Busy year exposes narrow player base for Cranes

What you need to know:

  • Uganda Sevens players have already had energy-sapping trips to Zimbabwe, Hong Kong and Australia. Cognisant that they risked becoming totally jaded, the likes of Michael Wokorach and Lawrence Ssebuliba were not included at all in Rugby Cranes’ back division last Saturday.

After failing to speed up their game from delivery at the breakdown to decision-making and passing, Uganda lost the first leg of the Elgon Cup quite comprehensively at the hands of Kenya.
The 34-16 loss, which saw Uganda drop to 37th in the world rankings, was largely occasioned by a lethargic performance from Uganda’s tight five. Even the world’s most exciting backline would struggle if their pack is constantly being marched backwards. And so was the case at Legends Club. Watching the Rugby Cranes tight five do the ‘moonwalk’ (MJ would be proud!) was as intensely soporific as the buildup to the encounter. The aforesaid grimly negative and entirely joyless buildup only jolted to life following the release of Rugby Cranes’ matchday squad two Thursdays ago.

The squad’s composition prompted reactions some of which were swooning, but mostly disapproving really. The exclusion of some high-profile players from either the Starting XV or Match Day squad was hard to miss. Top of them was Philip Wokorach who was wrapped in cotton wool on the replacements’ bench (he came on after the breather to split the uprights with a tough conversion and break the ankles of a Kenyan player for good measure!).

Starved of fast ball situations, the fullback kicked 18 nerveless points during the pulsating 33-33 draw away to Kenya at RFUEA ground last year.
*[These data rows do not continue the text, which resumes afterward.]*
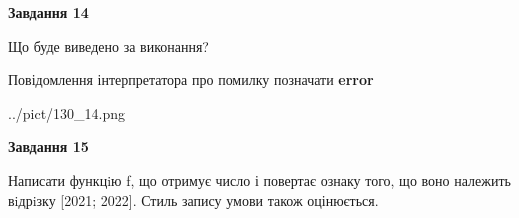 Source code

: \documentclass[11pt, ukrainian]{article}
\begin{document}
{\begin {large}
{\begin {center}\textbf{Завдання 14}\end {center}}\par
Що буде виведено за виконання? \par
Повідомлення інтерпретатора про помилку позначати \textbf{error}

\begin{center}
	{../pict/130_14.png}
\end{center}
\newpage

{\begin {center}\textbf{Завдання 15}\end {center}}\par

Написати функцiю f, що отримує число і повертає ознаку того, що воно належить вiдрiзку [2021; 2022]. Стиль запису умови також оцінюється.\par
\newpage

\end {large}}
\end{document}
It’s not everyday that Rugby Cranes choose to hand a potential match-winner a bit-part role. But 2018 is far from being a mundane year for Ugandan rugby. At the start of the year, the Uganda Rugby Union (URU) knew that a plethora of sevens tournaments and five Gold Cup matches - which effectively double as World Cup qualifiers - meant that players would have to be extraordinarily durable to figure in both variants of rugby union.

Uganda Sevens players have already had energy-sapping trips to Zimbabwe, Hong Kong and Australia. Cognisant that they risked becoming totally jaded, the likes of Michael Wokorach and Lawrence Ssebuliba were not included at all in Rugby Cranes’ back division last Saturday. What all of this speaks to is the narrow player base that this column has always been at pains spotlighting. It is something that URU has to address decisively.

It has taken a jam-packed schedule of international rugby to force the union’s hand. URU has always been more worried about a lack of depth than it cares to admit. Rather than cross its proverbial fingers, the union should move to make the game less Kampala - centric. It needs to cast the net far and wide.